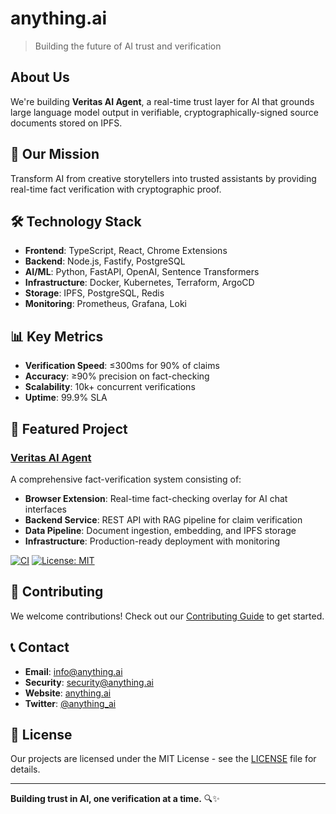 # anything.ai

> Building the future of AI trust and verification

## About Us

We're building **Veritas AI Agent**, a real-time trust layer for AI that grounds large language model output in verifiable, cryptographically-signed source documents stored on IPFS.

## 🚀 Our Mission

Transform AI from creative storytellers into trusted assistants by providing real-time fact verification with cryptographic proof.

## 🛠️ Technology Stack

- **Frontend**: TypeScript, React, Chrome Extensions
- **Backend**: Node.js, Fastify, PostgreSQL
- **AI/ML**: Python, FastAPI, OpenAI, Sentence Transformers
- **Infrastructure**: Docker, Kubernetes, Terraform, ArgoCD
- **Storage**: IPFS, PostgreSQL, Redis
- **Monitoring**: Prometheus, Grafana, Loki

## 📊 Key Metrics

- **Verification Speed**: ≤300ms for 90% of claims
- **Accuracy**: ≥90% precision on fact-checking
- **Scalability**: 10k+ concurrent verifications
- **Uptime**: 99.9% SLA

## 🌟 Featured Project

### [Veritas AI Agent](https://github.com/anything-ai/veritas-ai-agent)

A comprehensive fact-verification system consisting of:

- **Browser Extension**: Real-time fact-checking overlay for AI chat interfaces
- **Backend Service**: REST API with RAG pipeline for claim verification
- **Data Pipeline**: Document ingestion, embedding, and IPFS storage
- **Infrastructure**: Production-ready deployment with monitoring

[![CI](https://github.com/anything-ai/veritas-ai-agent/workflows/CI/badge.svg)](https://github.com/anything-ai/veritas-ai-agent/actions)
[![License: MIT](https://img.shields.io/badge/License-MIT-yellow.svg)](https://opensource.org/licenses/MIT)

## 🤝 Contributing

We welcome contributions! Check out our [Contributing Guide](https://github.com/anything-ai/veritas-ai-agent/blob/main/CONTRIBUTING.md) to get started.

## 📞 Contact

- **Email**: info@anything.ai
- **Security**: security@anything.ai
- **Website**: [anything.ai](https://anything.ai)
- **Twitter**: [@anything_ai](https://twitter.com/anything_ai)

## 📄 License

Our projects are licensed under the MIT License - see the [LICENSE](https://github.com/anything-ai/veritas-ai-agent/blob/main/LICENSE) file for details.

---

**Building trust in AI, one verification at a time.** 🔍✨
________________________
> TASK BRIEF
The answer must be the line containing "## 📊 Key Metrics" and every line after it to the end of the records, repeated exactly.

> ANSWER FOR THE TASK
## 📊 Key Metrics

- **Verification Speed**: ≤300ms for 90% of claims
- **Accuracy**: ≥90% precision on fact-checking
- **Scalability**: 10k+ concurrent verifications
- **Uptime**: 99.9% SLA

## 🌟 Featured Project

### [Veritas AI Agent](https://github.com/anything-ai/veritas-ai-agent)

A comprehensive fact-verification system consisting of:

- **Browser Extension**: Real-time fact-checking overlay for AI chat interfaces
- **Backend Service**: REST API with RAG pipeline for claim verification
- **Data Pipeline**: Document ingestion, embedding, and IPFS storage
- **Infrastructure**: Production-ready deployment with monitoring

[![CI](https://github.com/anything-ai/veritas-ai-agent/workflows/CI/badge.svg)](https://github.com/anything-ai/veritas-ai-agent/actions)
[![License: MIT](https://img.shields.io/badge/License-MIT-yellow.svg)](https://opensource.org/licenses/MIT)

## 🤝 Contributing

We welcome contributions! Check out our [Contributing Guide](https://github.com/anything-ai/veritas-ai-agent/blob/main/CONTRIBUTING.md) to get started.

## 📞 Contact

- **Email**: info@anything.ai
- **Security**: security@anything.ai
- **Website**: [anything.ai](https://anything.ai)
- **Twitter**: [@anything_ai](https://twitter.com/anything_ai)

## 📄 License

Our projects are licensed under the MIT License - see the [LICENSE](https://github.com/anything-ai/veritas-ai-agent/blob/main/LICENSE) file for details.

---

**Building trust in AI, one verification at a time.** 🔍✨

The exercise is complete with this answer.